[[ Entries supplied, beginning ]]
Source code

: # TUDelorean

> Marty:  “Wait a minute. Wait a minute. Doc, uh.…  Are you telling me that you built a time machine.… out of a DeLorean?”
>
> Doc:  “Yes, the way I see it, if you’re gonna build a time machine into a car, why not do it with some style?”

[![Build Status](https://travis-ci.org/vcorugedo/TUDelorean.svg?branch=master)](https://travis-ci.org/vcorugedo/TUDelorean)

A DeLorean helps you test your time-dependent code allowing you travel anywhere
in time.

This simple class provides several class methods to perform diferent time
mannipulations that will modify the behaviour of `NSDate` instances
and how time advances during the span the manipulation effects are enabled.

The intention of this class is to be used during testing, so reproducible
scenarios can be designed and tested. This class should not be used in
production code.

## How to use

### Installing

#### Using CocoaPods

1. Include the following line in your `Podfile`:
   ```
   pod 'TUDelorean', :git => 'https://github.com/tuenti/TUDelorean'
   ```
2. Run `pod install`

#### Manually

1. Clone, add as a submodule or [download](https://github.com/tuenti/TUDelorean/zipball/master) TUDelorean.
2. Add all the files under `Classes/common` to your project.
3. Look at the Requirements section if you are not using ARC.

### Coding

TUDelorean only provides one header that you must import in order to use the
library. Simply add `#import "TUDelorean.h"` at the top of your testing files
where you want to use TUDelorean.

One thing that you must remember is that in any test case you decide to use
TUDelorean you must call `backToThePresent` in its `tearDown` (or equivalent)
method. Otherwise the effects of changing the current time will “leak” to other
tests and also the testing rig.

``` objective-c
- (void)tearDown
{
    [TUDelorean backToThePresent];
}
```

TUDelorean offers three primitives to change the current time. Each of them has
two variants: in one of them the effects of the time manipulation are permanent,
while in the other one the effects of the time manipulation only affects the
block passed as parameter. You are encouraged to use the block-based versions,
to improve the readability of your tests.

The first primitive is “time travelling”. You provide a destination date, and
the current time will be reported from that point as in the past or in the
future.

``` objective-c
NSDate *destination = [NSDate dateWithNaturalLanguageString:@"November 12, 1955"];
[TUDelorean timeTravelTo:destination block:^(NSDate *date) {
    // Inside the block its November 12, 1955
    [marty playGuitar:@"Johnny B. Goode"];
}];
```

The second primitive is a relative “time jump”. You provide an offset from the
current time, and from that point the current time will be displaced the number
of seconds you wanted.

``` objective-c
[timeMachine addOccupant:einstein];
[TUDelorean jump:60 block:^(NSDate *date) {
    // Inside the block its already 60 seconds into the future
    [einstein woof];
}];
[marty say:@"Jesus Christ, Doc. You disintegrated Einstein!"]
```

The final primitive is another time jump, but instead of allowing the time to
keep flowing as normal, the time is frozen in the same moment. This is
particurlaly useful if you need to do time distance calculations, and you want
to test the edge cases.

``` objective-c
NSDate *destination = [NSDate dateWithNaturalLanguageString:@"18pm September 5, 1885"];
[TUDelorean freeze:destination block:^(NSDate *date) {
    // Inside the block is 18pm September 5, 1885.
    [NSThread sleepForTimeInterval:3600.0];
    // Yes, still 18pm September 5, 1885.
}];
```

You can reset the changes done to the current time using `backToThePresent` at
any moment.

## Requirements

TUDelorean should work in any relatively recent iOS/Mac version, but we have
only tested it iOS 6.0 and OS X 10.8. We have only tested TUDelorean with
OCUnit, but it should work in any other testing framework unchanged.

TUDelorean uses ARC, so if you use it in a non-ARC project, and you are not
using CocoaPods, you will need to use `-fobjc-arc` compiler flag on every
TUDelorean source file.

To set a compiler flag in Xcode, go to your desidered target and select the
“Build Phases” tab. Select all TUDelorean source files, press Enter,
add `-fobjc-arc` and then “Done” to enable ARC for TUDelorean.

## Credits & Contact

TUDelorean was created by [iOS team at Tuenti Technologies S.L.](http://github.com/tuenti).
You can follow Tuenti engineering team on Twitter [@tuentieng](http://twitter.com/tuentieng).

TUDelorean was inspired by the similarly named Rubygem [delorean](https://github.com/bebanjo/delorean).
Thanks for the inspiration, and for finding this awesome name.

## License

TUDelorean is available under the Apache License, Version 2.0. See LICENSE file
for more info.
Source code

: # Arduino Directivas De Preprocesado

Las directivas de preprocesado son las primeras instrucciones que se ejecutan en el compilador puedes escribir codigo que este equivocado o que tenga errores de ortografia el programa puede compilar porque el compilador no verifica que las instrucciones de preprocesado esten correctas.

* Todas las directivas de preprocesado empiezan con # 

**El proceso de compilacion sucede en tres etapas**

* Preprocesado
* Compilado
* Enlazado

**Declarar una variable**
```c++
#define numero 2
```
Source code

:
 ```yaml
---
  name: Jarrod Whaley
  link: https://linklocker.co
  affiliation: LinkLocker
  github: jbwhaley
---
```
[[ Entries supplied, end ]]
* Task statement
The complete listing must be reproduced exactly as written.

* Response area
Source code

: # TUDelorean

> Marty:  “Wait a minute. Wait a minute. Doc, uh.…  Are you telling me that you built a time machine.… out of a DeLorean?”
>
> Doc:  “Yes, the way I see it, if you’re gonna build a time machine into a car, why not do it with some style?”

[![Build Status](https://travis-ci.org/vcorugedo/TUDelorean.svg?branch=master)](https://travis-ci.org/vcorugedo/TUDelorean)

A DeLorean helps you test your time-dependent code allowing you travel anywhere
in time.

This simple class provides several class methods to perform diferent time
mannipulations that will modify the behaviour of `NSDate` instances
and how time advances during the span the manipulation effects are enabled.

The intention of this class is to be used during testing, so reproducible
scenarios can be designed and tested. This class should not be used in
production code.

## How to use

### Installing

#### Using CocoaPods

1. Include the following line in your `Podfile`:
   ```
   pod 'TUDelorean', :git => 'https://github.com/tuenti/TUDelorean'
   ```
2. Run `pod install`

#### Manually

1. Clone, add as a submodule or [download](https://github.com/tuenti/TUDelorean/zipball/master) TUDelorean.
2. Add all the files under `Classes/common` to your project.
3. Look at the Requirements section if you are not using ARC.

### Coding

TUDelorean only provides one header that you must import in order to use the
library. Simply add `#import "TUDelorean.h"` at the top of your testing files
where you want to use TUDelorean.

One thing that you must remember is that in any test case you decide to use
TUDelorean you must call `backToThePresent` in its `tearDown` (or equivalent)
method. Otherwise the effects of changing the current time will “leak” to other
tests and also the testing rig.

``` objective-c
- (void)tearDown
{
    [TUDelorean backToThePresent];
}
```

TUDelorean offers three primitives to change the current time. Each of them has
two variants: in one of them the effects of the time manipulation are permanent,
while in the other one the effects of the time manipulation only affects the
block passed as parameter. You are encouraged to use the block-based versions,
to improve the readability of your tests.

The first primitive is “time travelling”. You provide a destination date, and
the current time will be reported from that point as in the past or in the
future.

``` objective-c
NSDate *destination = [NSDate dateWithNaturalLanguageString:@"November 12, 1955"];
[TUDelorean timeTravelTo:destination block:^(NSDate *date) {
    // Inside the block its November 12, 1955
    [marty playGuitar:@"Johnny B. Goode"];
}];
```

The second primitive is a relative “time jump”. You provide an offset from the
current time, and from that point the current time will be displaced the number
of seconds you wanted.

``` objective-c
[timeMachine addOccupant:einstein];
[TUDelorean jump:60 block:^(NSDate *date) {
    // Inside the block its already 60 seconds into the future
    [einstein woof];
}];
[marty say:@"Jesus Christ, Doc. You disintegrated Einstein!"]
```

The final primitive is another time jump, but instead of allowing the time to
keep flowing as normal, the time is frozen in the same moment. This is
particurlaly useful if you need to do time distance calculations, and you want
to test the edge cases.

``` objective-c
NSDate *destination = [NSDate dateWithNaturalLanguageString:@"18pm September 5, 1885"];
[TUDelorean freeze:destination block:^(NSDate *date) {
    // Inside the block is 18pm September 5, 1885.
    [NSThread sleepForTimeInterval:3600.0];
    // Yes, still 18pm September 5, 1885.
}];
```

You can reset the changes done to the current time using `backToThePresent` at
any moment.

## Requirements

TUDelorean should work in any relatively recent iOS/Mac version, but we have
only tested it iOS 6.0 and OS X 10.8. We have only tested TUDelorean with
OCUnit, but it should work in any other testing framework unchanged.

TUDelorean uses ARC, so if you use it in a non-ARC project, and you are not
using CocoaPods, you will need to use `-fobjc-arc` compiler flag on every
TUDelorean source file.

To set a compiler flag in Xcode, go to your desidered target and select the
“Build Phases” tab. Select all TUDelorean source files, press Enter,
add `-fobjc-arc` and then “Done” to enable ARC for TUDelorean.

## Credits & Contact

TUDelorean was created by [iOS team at Tuenti Technologies S.L.](http://github.com/tuenti).
You can follow Tuenti engineering team on Twitter [@tuentieng](http://twitter.com/tuentieng).

TUDelorean was inspired by the similarly named Rubygem [delorean](https://github.com/bebanjo/delorean).
Thanks for the inspiration, and for finding this awesome name.

## License

TUDelorean is available under the Apache License, Version 2.0. See LICENSE file
for more info.
Source code

: # Arduino Directivas De Preprocesado

Las directivas de preprocesado son las primeras instrucciones que se ejecutan en el compilador puedes escribir codigo que este equivocado o que tenga errores de ortografia el programa puede compilar porque el compilador no verifica que las instrucciones de preprocesado esten correctas.

* Todas las directivas de preprocesado empiezan con # 

**El proceso de compilacion sucede en tres etapas**

* Preprocesado
* Compilado
* Enlazado

**Declarar una variable**
```c++
#define numero 2
```
Source code

:
 ```yaml
---
  name: Jarrod Whaley
  link: https://linklocker.co
  affiliation: LinkLocker
  github: jbwhaley
---
```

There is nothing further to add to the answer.